• Acorda Therapeutics Inc., of Hawthorne, N.Y., presented long-term follow-data on Ampyra (dalfampridine) at the congress of the European and Americas Committees for Treatment and Research in Multiple Sclerosis (ECTRIMS and ACTRIMS). Patients who responded to the drug in clinical trials continued to respond through five years of follow-up. Tolerability was similar to that seen in the clinical trial. Ampyra is a potassium channel blocker approved to improve walking in patients with multiple sclerosis.
• AVI BioPharma Inc., of Bothell, Wash., said data from the first five cohorts of its Phase I trials of AVI-6002 for Ebola virus and AVI-6003 Marburg virus were evaluated by an independent data and safety monitoring board. No safety concerns were identified and the board recommended that both studies continue.

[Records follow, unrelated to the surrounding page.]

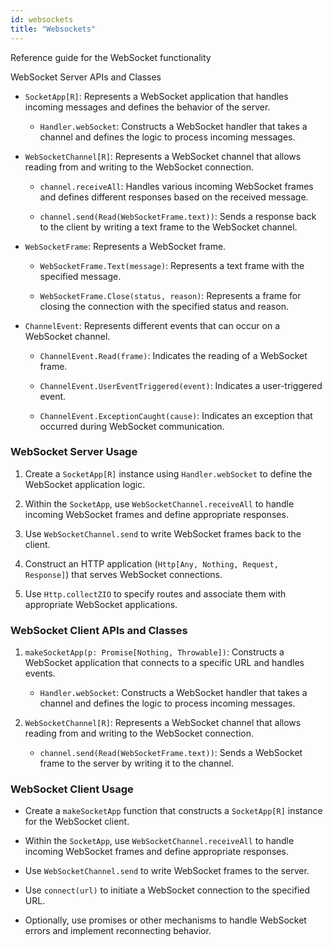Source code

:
 ```yaml
---
id: websockets
title: "Websockets"
---
```


Reference guide for the WebSocket functionality

WebSocket Server APIs and Classes

- `SocketApp[R]`: Represents a WebSocket application that handles incoming messages and defines the behavior of the server.
  - `Handler.webSocket`: Constructs a WebSocket handler that takes a channel and defines the logic to process incoming messages.

- `WebSocketChannel[R]`: Represents a WebSocket channel that allows reading from and writing to the WebSocket connection.
    
    - `channel.receiveAll`: Handles various incoming WebSocket frames and defines different responses based on the received message.
        
    - `channel.send(Read(WebSocketFrame.text))`: Sends a response back to the client by writing a text frame to the WebSocket channel.

- `WebSocketFrame`: Represents a WebSocket frame.
  
  - `WebSocketFrame.Text(message)`: Represents a text frame with the specified message.
        
  - `WebSocketFrame.Close(status, reason)`: Represents a frame for closing the connection with the specified status and reason.

- `ChannelEvent`: Represents different events that can occur on a WebSocket channel.
    
    - `ChannelEvent.Read(frame)`: Indicates the reading of a WebSocket frame.
        
    - `ChannelEvent.UserEventTriggered(event)`: Indicates a user-triggered event.
        
    - `ChannelEvent.ExceptionCaught(cause)`: Indicates an exception that occurred during WebSocket communication.

### WebSocket Server Usage

1. Create a `SocketApp[R]` instance using `Handler.webSocket` to define the WebSocket application logic.

2. Within the `SocketApp`, use `WebSocketChannel.receiveAll` to handle incoming WebSocket frames and define appropriate responses.

3. Use `WebSocketChannel.send` to write WebSocket frames back to the client.

4. Construct an HTTP application (`Http[Any, Nothing, Request, Response]`) that serves WebSocket connections.

5. Use `Http.collectZIO` to specify routes and associate them with appropriate WebSocket applications.


### WebSocket Client APIs and Classes

1. `makeSocketApp(p: Promise[Nothing, Throwable])`: Constructs a WebSocket application that connects to a specific URL and handles events.
   - `Handler.webSocket`: Constructs a WebSocket handler that takes a channel and defines the logic to process incoming messages.

2. `WebSocketChannel[R]`: Represents a WebSocket channel that allows reading from and writing to the WebSocket connection.
    - `channel.send(Read(WebSocketFrame.text))`: Sends a WebSocket frame to the server by writing it to the channel.

### WebSocket Client Usage

- Create a `makeSocketApp` function that constructs a `SocketApp[R]` instance for the WebSocket client.

- Within the `SocketApp`, use `WebSocketChannel.receiveAll` to handle incoming WebSocket frames and define appropriate responses.

- Use `WebSocketChannel.send` to write WebSocket frames to the server.

- Use `connect(url)` to initiate a WebSocket connection to the specified URL.

- Optionally, use promises or other mechanisms to handle WebSocket errors and implement reconnecting behavior.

• Halozyme Therapeutics Inc., of San Diego, said two Phase II trials of its ultrafast PH20 insulin analog formulation met their primary endpoint of non-inferiority to the insulin analog comparator in Type I and Type II diabetes. Both compounds lowered HbA1C and provided superior reductions in post-prandial glucose excursions than the control arms. Full data will be presented in 2012.

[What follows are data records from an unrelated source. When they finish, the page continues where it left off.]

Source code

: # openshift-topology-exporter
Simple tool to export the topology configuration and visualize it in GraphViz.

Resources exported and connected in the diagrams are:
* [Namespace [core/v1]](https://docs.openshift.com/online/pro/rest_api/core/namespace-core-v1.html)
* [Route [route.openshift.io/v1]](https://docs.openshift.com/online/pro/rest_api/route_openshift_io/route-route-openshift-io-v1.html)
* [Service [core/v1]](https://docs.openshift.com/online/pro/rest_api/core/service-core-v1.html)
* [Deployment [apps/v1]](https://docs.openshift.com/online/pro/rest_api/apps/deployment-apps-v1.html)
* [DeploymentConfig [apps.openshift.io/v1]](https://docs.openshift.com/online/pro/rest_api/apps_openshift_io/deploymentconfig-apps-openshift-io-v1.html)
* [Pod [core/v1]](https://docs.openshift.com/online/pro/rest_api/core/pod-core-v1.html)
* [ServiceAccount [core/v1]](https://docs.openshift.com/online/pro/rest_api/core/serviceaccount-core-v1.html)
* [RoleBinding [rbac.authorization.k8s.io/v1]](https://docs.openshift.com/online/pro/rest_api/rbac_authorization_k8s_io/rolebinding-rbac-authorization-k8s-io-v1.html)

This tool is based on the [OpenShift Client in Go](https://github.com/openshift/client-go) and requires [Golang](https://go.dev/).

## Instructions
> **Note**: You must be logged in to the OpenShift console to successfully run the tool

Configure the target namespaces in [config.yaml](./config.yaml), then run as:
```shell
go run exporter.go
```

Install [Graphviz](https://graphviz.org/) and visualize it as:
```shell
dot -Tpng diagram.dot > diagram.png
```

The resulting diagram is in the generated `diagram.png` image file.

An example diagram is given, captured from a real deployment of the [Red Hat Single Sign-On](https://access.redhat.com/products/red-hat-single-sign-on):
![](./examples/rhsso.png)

• Merz Pharmaceuticals GmbH, of Frankfurt, Germany, reported clinical data showing that cervical dystonia or blepharospasm patients treated with Xeomin (botulism toxin Type A) experienced long-term sustained efficacy with a favorable safety profile of up to 121 and 88 weeks duration. Data were presented at the International Dystonia Symposium in Barcelona, Spain.
• OncoGenex Pharmaceuticals Inc., of Bothell, Wash., initiated a randomized, double-blind, placebo-controlled Phase II trial of OGX-427 plus chemotherapy for advanced bladder cancer. OGX-427 is a heat shock protein 27 inhibitor.
• Xencor Inc., of Monrovia, Calif., initiated a Phase I trial of XmAb5871, a humanized monoclonal antibody being developed to treat autoimmune disorders such as lupus and rheumatoid arthritis. Under an agreement signed earlier this year, Amgen Inc., of Thousand Oaks, Calif., has the option to an exclusive worldwide license of XmAb5871 following the completion of a Phase II study. Xencor will lead all clinical development until that time. (See BioWorld Today, Jan. 10, 2011.)